Phillip also has been instrumental in motivating his fellow cadets during our physical training sessions. Phillip was the first cadet at Memorial to receive the Military Order Of World Wars Medal during his first year.”

— Senior Master Sergeant Scott Rutledge

Furthermore, this year, Phillip has the role of the unit logistics manager, he is responsible for the organization and accountability of everything in the AFJROTC unit inventory. 

Upon graduation, Phillip will leave the AFJROTC program with the distinction of a Cadet Senior Master Sergeant. These promotions are earned through testing and performance in the classroom.

“I am so proud of the cadet and person Phillip has become, and I am very glad he decided to stay with and help build this amazing program at Memorial into what it has become and what it will be in the future,” Rutledge said. 

Additionally, Phillip has been involved in Tech Club since the beginning of this school year.

“Tech club is my favorite club because I really like technology,” Phillip said. “I am the event planner.

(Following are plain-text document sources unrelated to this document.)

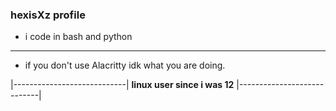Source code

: ### hexisXz profile
- i code in bash and python 
----------------------------
- if you don't use Alacritty idk what you are doing.


|----------------------------|
**linux user since i was 12**
|----------------------------|                                                 
          
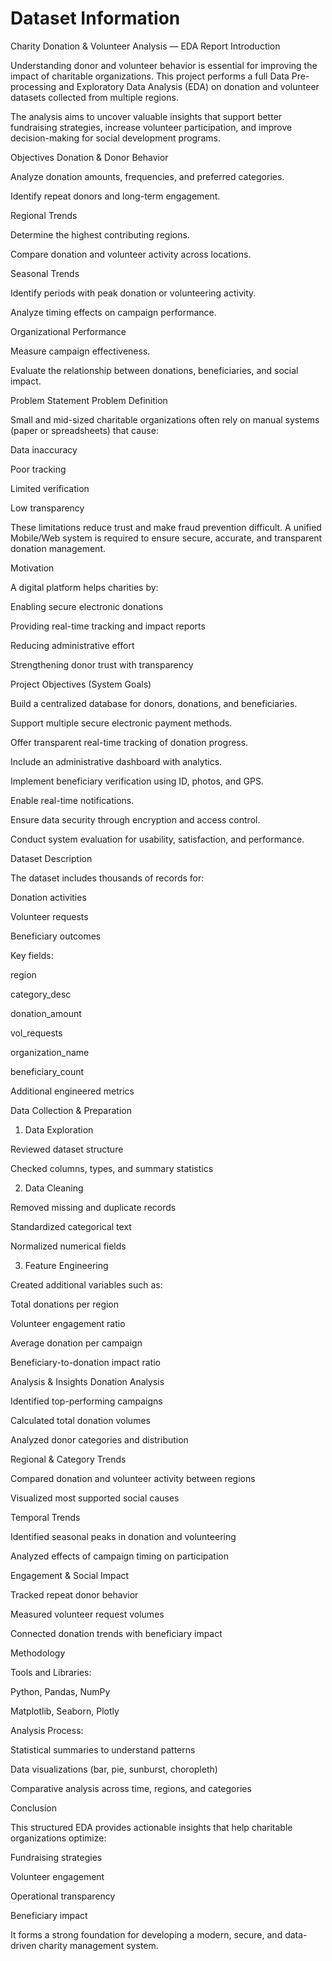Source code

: # Dataset Information

Charity Donation & Volunteer Analysis — EDA Report
Introduction

Understanding donor and volunteer behavior is essential for improving the impact of charitable organizations.
This project performs a full Data Pre-processing and Exploratory Data Analysis (EDA) on donation and volunteer datasets collected from multiple regions.

The analysis aims to uncover valuable insights that support better fundraising strategies, increase volunteer participation, and improve decision-making for social development programs.

Objectives
Donation & Donor Behavior

Analyze donation amounts, frequencies, and preferred categories.

Identify repeat donors and long-term engagement.

Regional Trends

Determine the highest contributing regions.

Compare donation and volunteer activity across locations.

Seasonal Trends

Identify periods with peak donation or volunteering activity.

Analyze timing effects on campaign performance.

Organizational Performance

Measure campaign effectiveness.

Evaluate the relationship between donations, beneficiaries, and social impact.

Problem Statement
Problem Definition

Small and mid-sized charitable organizations often rely on manual systems (paper or spreadsheets) that cause:

Data inaccuracy

Poor tracking

Limited verification

Low transparency

These limitations reduce trust and make fraud prevention difficult.
A unified Mobile/Web system is required to ensure secure, accurate, and transparent donation management.

Motivation

A digital platform helps charities by:

Enabling secure electronic donations

Providing real-time tracking and impact reports

Reducing administrative effort

Strengthening donor trust with transparency

Project Objectives (System Goals)

Build a centralized database for donors, donations, and beneficiaries.

Support multiple secure electronic payment methods.

Offer transparent real-time tracking of donation progress.

Include an administrative dashboard with analytics.

Implement beneficiary verification using ID, photos, and GPS.

Enable real-time notifications.

Ensure data security through encryption and access control.

Conduct system evaluation for usability, satisfaction, and performance.

Dataset Description

The dataset includes thousands of records for:

Donation activities

Volunteer requests

Beneficiary outcomes

Key fields:

region

category_desc

donation_amount

vol_requests

organization_name

beneficiary_count

Additional engineered metrics

Data Collection & Preparation
1. Data Exploration

Reviewed dataset structure

Checked columns, types, and summary statistics

2. Data Cleaning

Removed missing and duplicate records

Standardized categorical text

Normalized numerical fields

3. Feature Engineering

Created additional variables such as:

Total donations per region

Volunteer engagement ratio

Average donation per campaign

Beneficiary-to-donation impact ratio

Analysis & Insights
Donation Analysis

Identified top-performing campaigns

Calculated total donation volumes

Analyzed donor categories and distribution

Regional & Category Trends

Compared donation and volunteer activity between regions

Visualized most supported social causes

Temporal Trends

Identified seasonal peaks in donation and volunteering

Analyzed effects of campaign timing on participation

Engagement & Social Impact

Tracked repeat donor behavior

Measured volunteer request volumes

Connected donation trends with beneficiary impact

Methodology

Tools and Libraries:

Python, Pandas, NumPy

Matplotlib, Seaborn, Plotly

Analysis Process:

Statistical summaries to understand patterns

Data visualizations (bar, pie, sunburst, choropleth)

Comparative analysis across time, regions, and categories

Conclusion

This structured EDA provides actionable insights that help charitable organizations optimize:

Fundraising strategies

Volunteer engagement

Operational transparency

Beneficiary impact

It forms a strong foundation for developing a modern, secure, and data-driven charity management system.
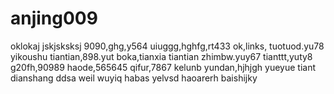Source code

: # anjing009
oklokaj
jskjsksksj
9090,ghg,y564
uiuggg,hghfg,rt433
ok,links,
tuotuod.yu78
yikoushu
tiantian,898.yut
boka,tianxia
tiantian
zhimbw.yuy67
tianttt,yuty8
g20fh,90989
haode,565645
qifur,7867
kelunb
yundan,hjhjgh
yueyue
tiant
dianshang
ddsa
weil
wuyiq
habas
yelvsd
haoarerh
baishijky
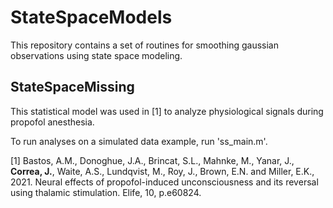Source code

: # StateSpaceModels

This repository contains a set of routines for smoothing gaussian observations using state space modeling. 

## StateSpaceMissing
This statistical model was used in [1] to analyze physiological signals during propofol anesthesia.

To run analyses on a simulated data example, run 'ss_main.m'.

[1] Bastos, A.M., Donoghue, J.A., Brincat, S.L., Mahnke, M., Yanar, J., **Correa, J.**, Waite, A.S., Lundqvist, M., Roy, J., Brown, E.N. and Miller, E.K., 2021. Neural effects of propofol-induced unconsciousness and its reversal using thalamic stimulation. Elife, 10, p.e60824.


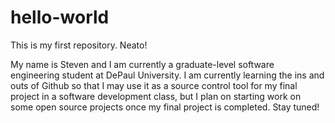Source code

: # hello-world
This is my first repository. Neato!


My name is Steven and I am currently a graduate-level software engineering student at DePaul University. I am currently learning the ins and outs of Github so that I may use it as a source control tool for my final project in a software development class, but I plan on starting work on some open source projects once my final project is completed. Stay tuned!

If there is an event, then I see how many people are coming and make sure we have everything in place.”

After graduation, Phillip plans to attend a community college to pursue his passion in technology by earning tech certificates that will be valuable in his future career. 

“I pushed through it and I persevered and knew that I was worth something to myself, and no matter what, I am going to be worth something,” Phillip said.